● **TASK STATEMENT**:
Go through the material and return every line that contains the string "nodi".

◆ ◆ ◆

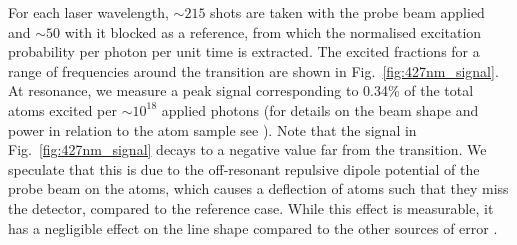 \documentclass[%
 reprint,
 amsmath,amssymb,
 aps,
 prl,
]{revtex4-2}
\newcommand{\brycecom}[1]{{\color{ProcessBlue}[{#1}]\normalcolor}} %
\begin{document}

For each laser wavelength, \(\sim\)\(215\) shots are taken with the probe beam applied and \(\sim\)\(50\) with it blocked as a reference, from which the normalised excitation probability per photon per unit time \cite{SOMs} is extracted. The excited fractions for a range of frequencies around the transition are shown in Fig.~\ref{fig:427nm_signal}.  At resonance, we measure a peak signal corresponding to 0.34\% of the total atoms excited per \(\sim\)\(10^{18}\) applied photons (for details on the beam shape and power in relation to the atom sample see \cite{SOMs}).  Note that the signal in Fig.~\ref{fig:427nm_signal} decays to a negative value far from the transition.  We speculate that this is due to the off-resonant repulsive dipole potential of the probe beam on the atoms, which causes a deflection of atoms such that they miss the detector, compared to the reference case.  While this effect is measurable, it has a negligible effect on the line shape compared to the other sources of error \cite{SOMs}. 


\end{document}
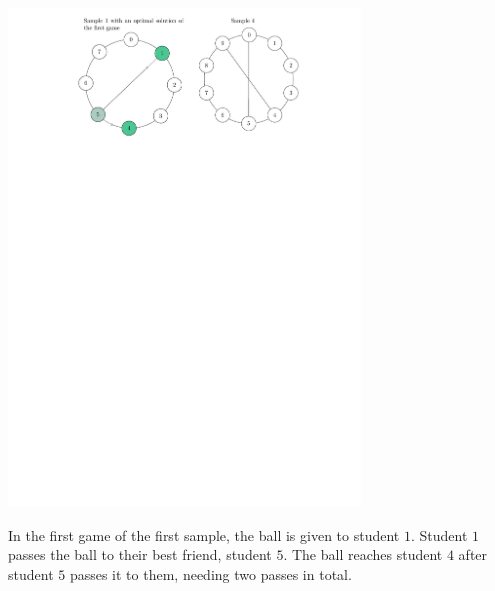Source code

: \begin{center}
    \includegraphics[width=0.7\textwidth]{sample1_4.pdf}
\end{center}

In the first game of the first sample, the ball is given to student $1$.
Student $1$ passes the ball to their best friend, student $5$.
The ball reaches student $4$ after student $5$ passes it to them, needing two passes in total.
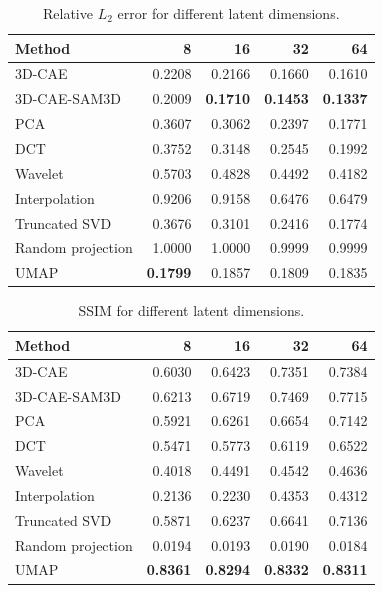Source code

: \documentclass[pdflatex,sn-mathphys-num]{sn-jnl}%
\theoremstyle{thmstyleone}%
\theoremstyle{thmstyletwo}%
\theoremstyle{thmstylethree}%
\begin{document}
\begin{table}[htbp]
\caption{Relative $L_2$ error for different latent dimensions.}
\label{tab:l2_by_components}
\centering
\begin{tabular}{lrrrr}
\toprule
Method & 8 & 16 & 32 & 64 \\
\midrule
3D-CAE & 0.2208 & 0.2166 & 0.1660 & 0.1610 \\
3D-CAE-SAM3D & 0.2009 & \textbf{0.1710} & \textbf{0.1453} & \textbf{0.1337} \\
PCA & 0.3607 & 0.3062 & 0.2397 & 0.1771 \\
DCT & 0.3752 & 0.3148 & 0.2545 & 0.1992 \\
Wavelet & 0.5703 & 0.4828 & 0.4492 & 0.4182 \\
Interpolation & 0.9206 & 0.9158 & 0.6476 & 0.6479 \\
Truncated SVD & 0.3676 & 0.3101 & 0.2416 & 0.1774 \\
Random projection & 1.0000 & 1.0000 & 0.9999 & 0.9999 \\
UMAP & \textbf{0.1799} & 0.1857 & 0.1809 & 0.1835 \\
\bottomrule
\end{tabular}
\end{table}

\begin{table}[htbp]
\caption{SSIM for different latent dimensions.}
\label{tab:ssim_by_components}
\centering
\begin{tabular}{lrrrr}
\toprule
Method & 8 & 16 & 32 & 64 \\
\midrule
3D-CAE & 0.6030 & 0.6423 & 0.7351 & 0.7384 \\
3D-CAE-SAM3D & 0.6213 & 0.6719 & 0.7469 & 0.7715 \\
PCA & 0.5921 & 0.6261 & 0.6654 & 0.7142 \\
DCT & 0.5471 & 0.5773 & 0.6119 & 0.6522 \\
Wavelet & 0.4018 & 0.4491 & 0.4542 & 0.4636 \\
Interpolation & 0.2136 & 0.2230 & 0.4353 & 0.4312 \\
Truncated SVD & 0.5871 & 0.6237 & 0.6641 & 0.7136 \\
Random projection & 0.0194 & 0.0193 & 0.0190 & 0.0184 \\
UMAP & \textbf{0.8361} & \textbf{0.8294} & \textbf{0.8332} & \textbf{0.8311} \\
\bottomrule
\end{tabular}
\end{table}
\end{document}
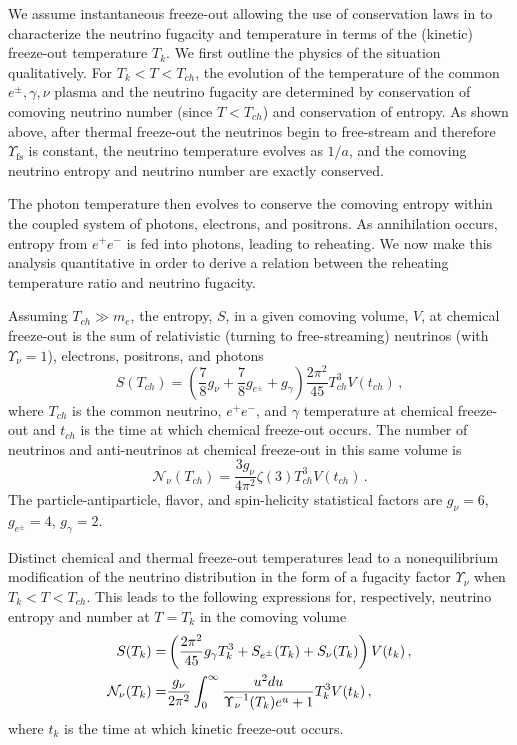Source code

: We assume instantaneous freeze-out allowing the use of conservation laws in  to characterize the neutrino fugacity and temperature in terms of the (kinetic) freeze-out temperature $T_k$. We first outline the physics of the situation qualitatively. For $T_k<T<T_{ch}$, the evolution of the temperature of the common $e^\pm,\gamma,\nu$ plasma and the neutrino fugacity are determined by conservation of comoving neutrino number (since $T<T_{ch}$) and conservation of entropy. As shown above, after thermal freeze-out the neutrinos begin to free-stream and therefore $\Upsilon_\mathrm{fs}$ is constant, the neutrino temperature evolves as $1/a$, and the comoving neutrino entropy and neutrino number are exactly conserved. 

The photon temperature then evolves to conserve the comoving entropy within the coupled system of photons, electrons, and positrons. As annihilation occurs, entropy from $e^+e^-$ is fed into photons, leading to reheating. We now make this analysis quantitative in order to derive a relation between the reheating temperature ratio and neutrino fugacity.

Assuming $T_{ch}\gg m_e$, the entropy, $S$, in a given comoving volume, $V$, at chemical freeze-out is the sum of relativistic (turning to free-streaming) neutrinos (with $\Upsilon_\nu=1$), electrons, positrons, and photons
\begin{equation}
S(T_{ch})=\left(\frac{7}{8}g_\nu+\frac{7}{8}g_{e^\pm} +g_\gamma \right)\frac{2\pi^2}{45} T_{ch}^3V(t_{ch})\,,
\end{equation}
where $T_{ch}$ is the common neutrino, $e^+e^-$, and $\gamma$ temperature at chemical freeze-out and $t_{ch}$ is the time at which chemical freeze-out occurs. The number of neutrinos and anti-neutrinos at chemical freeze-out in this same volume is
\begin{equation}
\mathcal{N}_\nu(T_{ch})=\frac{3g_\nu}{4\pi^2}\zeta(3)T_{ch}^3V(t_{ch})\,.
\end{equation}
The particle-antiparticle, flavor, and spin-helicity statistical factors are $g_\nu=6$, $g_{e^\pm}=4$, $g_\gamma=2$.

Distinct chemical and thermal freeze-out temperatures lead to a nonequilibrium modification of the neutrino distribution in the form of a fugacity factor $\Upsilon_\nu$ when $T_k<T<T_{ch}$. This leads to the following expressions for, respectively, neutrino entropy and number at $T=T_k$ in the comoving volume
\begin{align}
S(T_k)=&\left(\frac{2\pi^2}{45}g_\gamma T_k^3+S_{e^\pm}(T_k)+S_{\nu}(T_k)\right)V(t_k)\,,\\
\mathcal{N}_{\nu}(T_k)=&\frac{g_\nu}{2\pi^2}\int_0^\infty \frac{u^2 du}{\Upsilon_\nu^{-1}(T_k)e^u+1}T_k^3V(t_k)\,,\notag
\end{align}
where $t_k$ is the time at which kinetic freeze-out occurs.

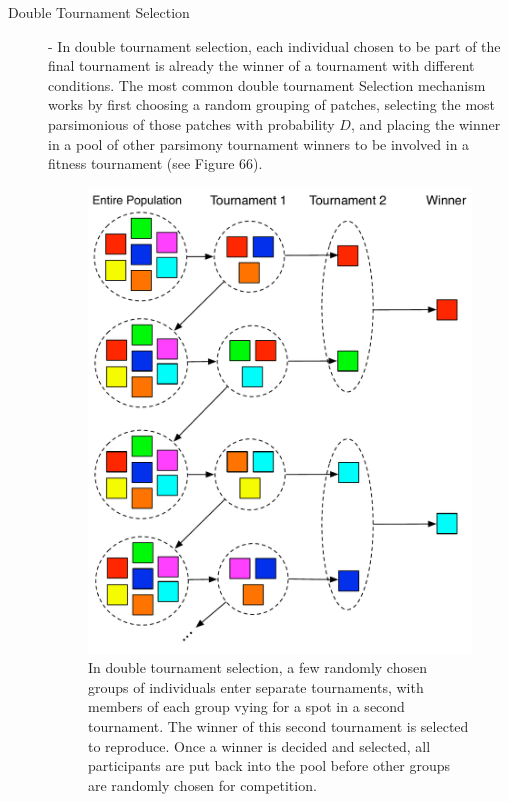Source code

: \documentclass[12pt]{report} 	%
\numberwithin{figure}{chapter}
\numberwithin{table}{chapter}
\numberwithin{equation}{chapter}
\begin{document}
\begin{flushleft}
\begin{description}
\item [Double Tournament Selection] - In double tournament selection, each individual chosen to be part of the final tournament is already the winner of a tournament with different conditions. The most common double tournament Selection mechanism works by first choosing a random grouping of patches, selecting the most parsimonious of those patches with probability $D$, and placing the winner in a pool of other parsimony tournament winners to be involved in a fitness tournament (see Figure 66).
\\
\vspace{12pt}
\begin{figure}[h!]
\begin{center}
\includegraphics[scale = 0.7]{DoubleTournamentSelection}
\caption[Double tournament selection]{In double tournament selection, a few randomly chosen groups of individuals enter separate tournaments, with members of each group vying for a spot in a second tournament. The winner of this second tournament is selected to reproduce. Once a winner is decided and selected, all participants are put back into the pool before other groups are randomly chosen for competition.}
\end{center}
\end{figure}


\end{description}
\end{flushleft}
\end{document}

◆ ◆ ◆

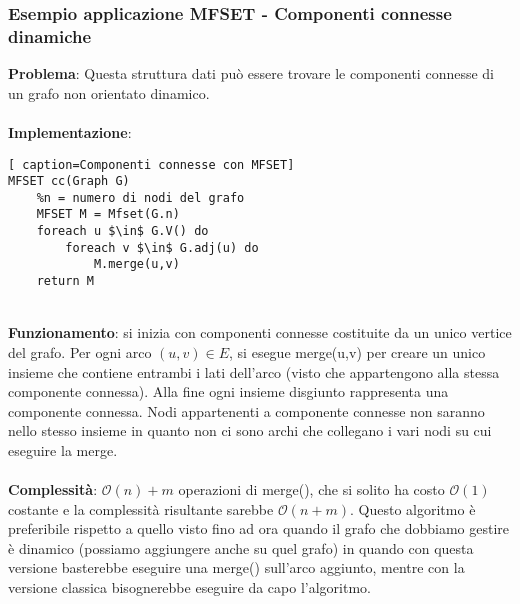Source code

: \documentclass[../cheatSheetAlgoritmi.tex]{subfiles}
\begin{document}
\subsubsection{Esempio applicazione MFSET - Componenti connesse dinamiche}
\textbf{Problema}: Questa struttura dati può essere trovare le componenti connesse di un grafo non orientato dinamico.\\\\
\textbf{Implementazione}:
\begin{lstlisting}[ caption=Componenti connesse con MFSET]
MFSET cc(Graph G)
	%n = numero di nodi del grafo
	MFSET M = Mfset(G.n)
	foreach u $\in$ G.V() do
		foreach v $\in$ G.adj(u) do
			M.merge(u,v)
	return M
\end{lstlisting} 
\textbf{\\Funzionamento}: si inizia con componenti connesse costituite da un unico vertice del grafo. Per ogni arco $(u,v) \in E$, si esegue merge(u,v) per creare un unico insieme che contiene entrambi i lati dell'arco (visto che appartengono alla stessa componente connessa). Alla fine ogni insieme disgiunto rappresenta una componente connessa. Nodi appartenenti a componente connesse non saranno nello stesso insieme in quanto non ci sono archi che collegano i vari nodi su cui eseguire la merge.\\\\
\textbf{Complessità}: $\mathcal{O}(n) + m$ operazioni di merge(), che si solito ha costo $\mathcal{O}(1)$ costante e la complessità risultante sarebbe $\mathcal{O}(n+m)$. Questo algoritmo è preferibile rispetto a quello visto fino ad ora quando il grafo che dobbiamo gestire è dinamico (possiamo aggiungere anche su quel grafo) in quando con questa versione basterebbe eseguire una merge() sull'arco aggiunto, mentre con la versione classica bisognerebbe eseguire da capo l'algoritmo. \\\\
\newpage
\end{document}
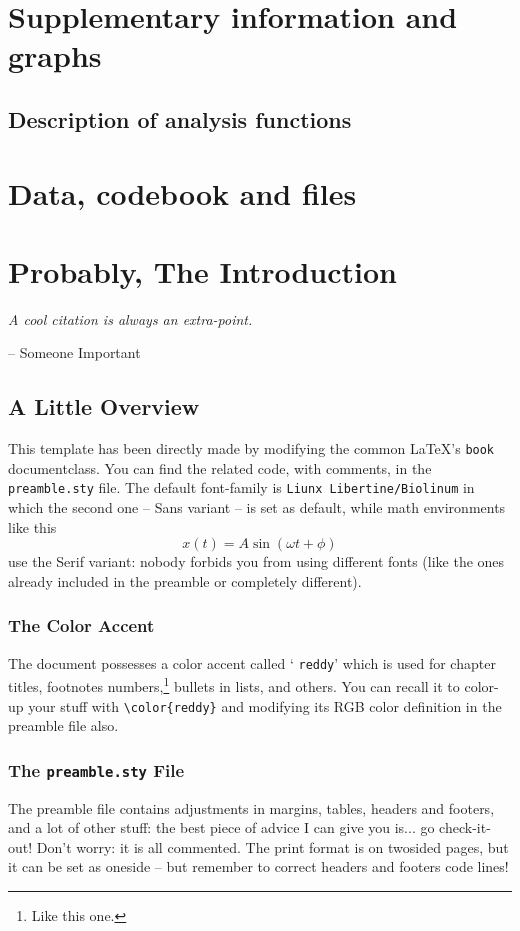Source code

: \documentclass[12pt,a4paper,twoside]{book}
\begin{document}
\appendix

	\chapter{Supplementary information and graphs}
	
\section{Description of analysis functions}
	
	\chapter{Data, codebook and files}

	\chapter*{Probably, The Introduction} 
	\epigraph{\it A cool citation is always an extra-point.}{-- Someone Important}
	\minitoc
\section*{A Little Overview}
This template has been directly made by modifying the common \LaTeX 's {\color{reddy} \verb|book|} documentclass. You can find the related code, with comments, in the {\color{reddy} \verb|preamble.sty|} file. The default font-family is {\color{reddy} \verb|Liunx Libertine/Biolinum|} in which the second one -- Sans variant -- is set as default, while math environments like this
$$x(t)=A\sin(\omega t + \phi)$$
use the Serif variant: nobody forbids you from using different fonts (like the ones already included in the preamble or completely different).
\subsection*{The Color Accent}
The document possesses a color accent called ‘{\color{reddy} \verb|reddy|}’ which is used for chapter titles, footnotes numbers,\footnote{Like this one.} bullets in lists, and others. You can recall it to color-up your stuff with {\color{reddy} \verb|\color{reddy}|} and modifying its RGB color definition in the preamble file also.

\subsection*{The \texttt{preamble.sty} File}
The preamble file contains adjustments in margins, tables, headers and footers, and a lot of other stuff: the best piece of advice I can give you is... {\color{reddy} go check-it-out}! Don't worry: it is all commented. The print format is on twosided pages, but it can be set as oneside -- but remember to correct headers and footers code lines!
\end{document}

◆ ◆ ◆

● **OUTPUT**:
	%n = numero di nodi del grafo
\textbf{\\Funzionamento}: si inizia con componenti connesse costituite da un unico vertice del grafo. Per ogni arco $(u,v) \in E$, si esegue merge(u,v) per creare un unico insieme che contiene entrambi i lati dell'arco (visto che appartengono alla stessa componente connessa). Alla fine ogni insieme disgiunto rappresenta una componente connessa. Nodi appartenenti a componente connesse non saranno nello stesso insieme in quanto non ci sono archi che collegano i vari nodi su cui eseguire la merge.\\\\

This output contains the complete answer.